For the algorithm to produce \(T\):
- Line 3 must produce \(S = T'\) where \(T'\) is some \((m-1)\)-subset of \(\{1, 2, \ldots, n-1\}\) with \(T' \subset T\)
- Line 4 must choose \(i \in T \setminus T'\) (the unique element in \(T\) but not in \(T'\)), and \(i \notin S\), causing line 7 to add \(i\) to \(S\)
There are \(m\) ways to choose which element of \(T\) is added last (i.e., \(m\) choices for \(T' \subset T\)). For each choice:
- Probability that line 3 produces that specific \(T'\): \(1/\binom{n-1}{m-1}\)
- Probability that line 4 chooses the right \(i\): \(1/n\)

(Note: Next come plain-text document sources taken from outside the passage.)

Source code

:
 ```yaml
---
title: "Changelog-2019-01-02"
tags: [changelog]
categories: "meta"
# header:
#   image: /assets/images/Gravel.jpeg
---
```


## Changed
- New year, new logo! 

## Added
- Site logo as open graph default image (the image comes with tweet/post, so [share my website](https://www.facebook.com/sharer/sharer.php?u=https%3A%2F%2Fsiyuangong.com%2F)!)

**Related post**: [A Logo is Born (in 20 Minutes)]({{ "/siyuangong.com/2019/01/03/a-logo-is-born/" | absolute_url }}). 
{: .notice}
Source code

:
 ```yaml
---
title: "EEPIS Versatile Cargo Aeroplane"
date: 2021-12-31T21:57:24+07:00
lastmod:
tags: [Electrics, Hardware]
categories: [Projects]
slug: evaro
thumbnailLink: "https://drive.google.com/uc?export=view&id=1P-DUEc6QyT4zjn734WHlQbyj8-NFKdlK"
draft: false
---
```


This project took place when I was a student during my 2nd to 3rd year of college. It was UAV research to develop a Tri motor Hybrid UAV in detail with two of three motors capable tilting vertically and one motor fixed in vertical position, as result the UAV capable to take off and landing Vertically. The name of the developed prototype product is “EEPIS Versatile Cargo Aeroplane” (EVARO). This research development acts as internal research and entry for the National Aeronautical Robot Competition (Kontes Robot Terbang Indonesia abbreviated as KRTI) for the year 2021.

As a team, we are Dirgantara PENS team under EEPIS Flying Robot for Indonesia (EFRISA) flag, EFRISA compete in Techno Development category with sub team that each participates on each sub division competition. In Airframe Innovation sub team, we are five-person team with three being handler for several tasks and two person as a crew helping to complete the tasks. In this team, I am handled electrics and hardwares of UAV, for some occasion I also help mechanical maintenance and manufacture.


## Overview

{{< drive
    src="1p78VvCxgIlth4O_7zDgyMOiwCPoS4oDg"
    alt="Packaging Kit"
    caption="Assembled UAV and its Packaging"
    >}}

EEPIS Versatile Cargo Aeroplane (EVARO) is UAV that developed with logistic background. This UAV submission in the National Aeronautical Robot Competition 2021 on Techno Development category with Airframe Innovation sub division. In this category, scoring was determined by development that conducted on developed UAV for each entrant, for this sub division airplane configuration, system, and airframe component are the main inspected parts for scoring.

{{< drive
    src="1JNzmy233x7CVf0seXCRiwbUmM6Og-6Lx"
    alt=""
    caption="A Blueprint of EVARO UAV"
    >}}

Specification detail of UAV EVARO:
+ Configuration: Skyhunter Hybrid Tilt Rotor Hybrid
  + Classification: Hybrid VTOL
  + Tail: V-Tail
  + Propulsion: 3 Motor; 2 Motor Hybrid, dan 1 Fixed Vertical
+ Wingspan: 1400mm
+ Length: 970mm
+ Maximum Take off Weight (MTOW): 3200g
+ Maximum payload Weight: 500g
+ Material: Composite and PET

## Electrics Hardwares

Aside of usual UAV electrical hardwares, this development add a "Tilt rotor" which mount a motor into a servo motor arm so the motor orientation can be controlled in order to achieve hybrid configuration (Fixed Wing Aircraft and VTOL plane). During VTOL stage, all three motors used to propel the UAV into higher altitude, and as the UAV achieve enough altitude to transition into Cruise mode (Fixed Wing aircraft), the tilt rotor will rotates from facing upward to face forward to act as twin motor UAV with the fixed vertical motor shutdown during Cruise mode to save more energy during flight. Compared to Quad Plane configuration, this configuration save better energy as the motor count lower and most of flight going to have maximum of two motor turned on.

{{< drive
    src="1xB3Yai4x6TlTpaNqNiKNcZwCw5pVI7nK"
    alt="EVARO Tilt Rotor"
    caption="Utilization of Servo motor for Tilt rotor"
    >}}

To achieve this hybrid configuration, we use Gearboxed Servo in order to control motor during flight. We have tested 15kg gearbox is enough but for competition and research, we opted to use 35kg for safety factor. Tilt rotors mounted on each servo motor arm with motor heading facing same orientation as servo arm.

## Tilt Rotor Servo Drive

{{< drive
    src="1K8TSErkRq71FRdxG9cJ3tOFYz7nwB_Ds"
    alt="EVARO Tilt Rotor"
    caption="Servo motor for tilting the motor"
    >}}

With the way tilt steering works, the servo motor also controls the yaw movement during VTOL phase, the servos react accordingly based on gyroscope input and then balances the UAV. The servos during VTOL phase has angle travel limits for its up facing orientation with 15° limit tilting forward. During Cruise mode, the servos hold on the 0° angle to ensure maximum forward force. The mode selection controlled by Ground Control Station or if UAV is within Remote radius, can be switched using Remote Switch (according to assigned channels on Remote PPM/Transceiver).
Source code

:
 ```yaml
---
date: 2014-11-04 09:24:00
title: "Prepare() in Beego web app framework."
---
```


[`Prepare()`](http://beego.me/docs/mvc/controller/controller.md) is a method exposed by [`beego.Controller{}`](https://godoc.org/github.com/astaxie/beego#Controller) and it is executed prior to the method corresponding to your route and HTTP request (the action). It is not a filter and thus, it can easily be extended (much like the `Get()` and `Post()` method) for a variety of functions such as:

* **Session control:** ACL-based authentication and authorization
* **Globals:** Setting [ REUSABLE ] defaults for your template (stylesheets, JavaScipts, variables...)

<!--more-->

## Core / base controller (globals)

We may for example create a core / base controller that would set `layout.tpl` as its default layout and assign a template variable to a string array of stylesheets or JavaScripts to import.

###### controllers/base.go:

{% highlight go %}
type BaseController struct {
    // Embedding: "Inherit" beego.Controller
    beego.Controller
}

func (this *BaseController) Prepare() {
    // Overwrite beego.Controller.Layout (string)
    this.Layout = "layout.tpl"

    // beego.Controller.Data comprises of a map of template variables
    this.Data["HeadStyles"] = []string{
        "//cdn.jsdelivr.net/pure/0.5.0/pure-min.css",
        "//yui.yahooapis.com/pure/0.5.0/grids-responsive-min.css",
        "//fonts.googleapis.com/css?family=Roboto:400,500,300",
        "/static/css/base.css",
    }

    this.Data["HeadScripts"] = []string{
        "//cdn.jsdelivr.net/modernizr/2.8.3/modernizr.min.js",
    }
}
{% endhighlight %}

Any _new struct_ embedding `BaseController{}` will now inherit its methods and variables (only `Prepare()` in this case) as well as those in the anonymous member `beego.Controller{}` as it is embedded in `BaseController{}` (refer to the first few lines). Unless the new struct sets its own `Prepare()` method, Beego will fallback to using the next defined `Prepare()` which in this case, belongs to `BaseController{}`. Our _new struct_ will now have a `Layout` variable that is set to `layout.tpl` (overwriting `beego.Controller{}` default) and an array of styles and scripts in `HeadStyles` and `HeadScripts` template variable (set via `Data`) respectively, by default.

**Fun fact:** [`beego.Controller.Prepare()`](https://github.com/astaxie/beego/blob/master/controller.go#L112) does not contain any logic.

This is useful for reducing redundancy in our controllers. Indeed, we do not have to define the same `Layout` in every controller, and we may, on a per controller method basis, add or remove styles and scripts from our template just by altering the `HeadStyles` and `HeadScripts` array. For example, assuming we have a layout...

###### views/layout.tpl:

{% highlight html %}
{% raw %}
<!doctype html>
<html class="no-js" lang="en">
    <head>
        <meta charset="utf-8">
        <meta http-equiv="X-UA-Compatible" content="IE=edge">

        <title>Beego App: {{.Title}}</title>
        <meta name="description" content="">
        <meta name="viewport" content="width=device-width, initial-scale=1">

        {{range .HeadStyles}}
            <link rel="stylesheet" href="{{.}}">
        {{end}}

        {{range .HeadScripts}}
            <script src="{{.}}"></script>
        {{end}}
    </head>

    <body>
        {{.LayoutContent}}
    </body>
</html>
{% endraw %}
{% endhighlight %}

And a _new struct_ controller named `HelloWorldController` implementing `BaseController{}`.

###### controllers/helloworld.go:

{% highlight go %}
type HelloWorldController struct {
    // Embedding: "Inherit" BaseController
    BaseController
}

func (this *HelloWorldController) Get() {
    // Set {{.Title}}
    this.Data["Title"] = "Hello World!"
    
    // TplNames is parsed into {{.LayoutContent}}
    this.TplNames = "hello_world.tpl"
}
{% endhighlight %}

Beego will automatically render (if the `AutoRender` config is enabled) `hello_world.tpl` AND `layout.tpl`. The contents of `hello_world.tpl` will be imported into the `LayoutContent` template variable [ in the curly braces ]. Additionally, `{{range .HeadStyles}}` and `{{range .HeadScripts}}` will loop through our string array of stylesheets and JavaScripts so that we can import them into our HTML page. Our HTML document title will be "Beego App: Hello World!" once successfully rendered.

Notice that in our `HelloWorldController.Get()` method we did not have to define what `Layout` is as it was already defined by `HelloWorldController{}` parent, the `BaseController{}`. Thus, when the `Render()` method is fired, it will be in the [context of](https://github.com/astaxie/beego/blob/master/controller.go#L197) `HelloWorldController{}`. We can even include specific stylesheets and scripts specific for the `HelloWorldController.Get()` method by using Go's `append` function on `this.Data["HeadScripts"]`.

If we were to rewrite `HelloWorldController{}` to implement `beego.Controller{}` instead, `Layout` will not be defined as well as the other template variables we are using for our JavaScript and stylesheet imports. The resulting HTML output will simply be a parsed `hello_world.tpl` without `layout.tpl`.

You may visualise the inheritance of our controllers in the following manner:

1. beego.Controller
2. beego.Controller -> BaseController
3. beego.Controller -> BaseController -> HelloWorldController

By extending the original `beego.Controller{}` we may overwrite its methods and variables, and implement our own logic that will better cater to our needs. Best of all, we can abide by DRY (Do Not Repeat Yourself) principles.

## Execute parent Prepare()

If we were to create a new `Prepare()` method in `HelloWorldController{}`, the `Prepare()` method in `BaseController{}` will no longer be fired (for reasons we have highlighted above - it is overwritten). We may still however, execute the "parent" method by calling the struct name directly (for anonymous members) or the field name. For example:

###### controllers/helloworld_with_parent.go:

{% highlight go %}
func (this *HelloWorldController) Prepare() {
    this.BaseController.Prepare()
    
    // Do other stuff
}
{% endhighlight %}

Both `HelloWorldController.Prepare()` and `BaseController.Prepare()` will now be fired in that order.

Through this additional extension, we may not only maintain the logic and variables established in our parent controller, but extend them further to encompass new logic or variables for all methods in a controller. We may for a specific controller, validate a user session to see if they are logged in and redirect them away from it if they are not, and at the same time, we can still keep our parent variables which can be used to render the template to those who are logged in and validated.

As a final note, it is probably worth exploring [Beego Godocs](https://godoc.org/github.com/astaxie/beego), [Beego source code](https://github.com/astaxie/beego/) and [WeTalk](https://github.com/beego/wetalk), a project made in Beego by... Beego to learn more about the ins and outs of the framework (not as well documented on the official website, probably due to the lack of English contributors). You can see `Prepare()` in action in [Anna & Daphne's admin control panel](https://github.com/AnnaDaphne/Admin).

- Probability that \(i \notin S\): 1 (since \(i \in T\) and \(T \subseteq \{1, \ldots, n-1\}\) means \(i < n\), and \(S = T' \subset \{1, \ldots, n-1\}\) with \(i \notin T'\))
The total probability is:
\[\begin{align*} \Pr\{\text{generate } T\} &= m \cdot \frac{1}{\binom{n-1}{m-1}} \cdot \frac{1}{n} \\ &= \frac{m}{n} \cdot \frac{(m-1)!(n-m)!}{(n-1)!} \\ &= \frac{m!(n-m)!}{n!} \\ &= \frac{1}{\binom{n}{m}} \end{align*}\]Both cases give probability \(1/\binom{n}{m}\), completing the induction.
The algorithm makes exactly one call to \(\textsc{Random}\) at line 4 each time it recurses, plus the \(m - 1\) calls made by the recursive call. This gives \(1 + (m - 1) = m\) total calls.
This is a significant improvement over the \(n\) calls required by \(\textsc{Randomize-In-Place}\) when \(m \ll n\).
For example, consider \(\textsc{Random-Sample}\)(2, 4). We want a 2-subset of \(\{1, 2, 3, 4\}\). There are \(\binom{4}{2} = 6\) possibilities: \(\{1,2\}, \{1,3\}, \{1,4\}, \{2,3\}, \{2,4\}, \{3,4\}\).
The recursion tree shows all paths lead to each subset with probability \(1/6\) after exactly 2 random calls.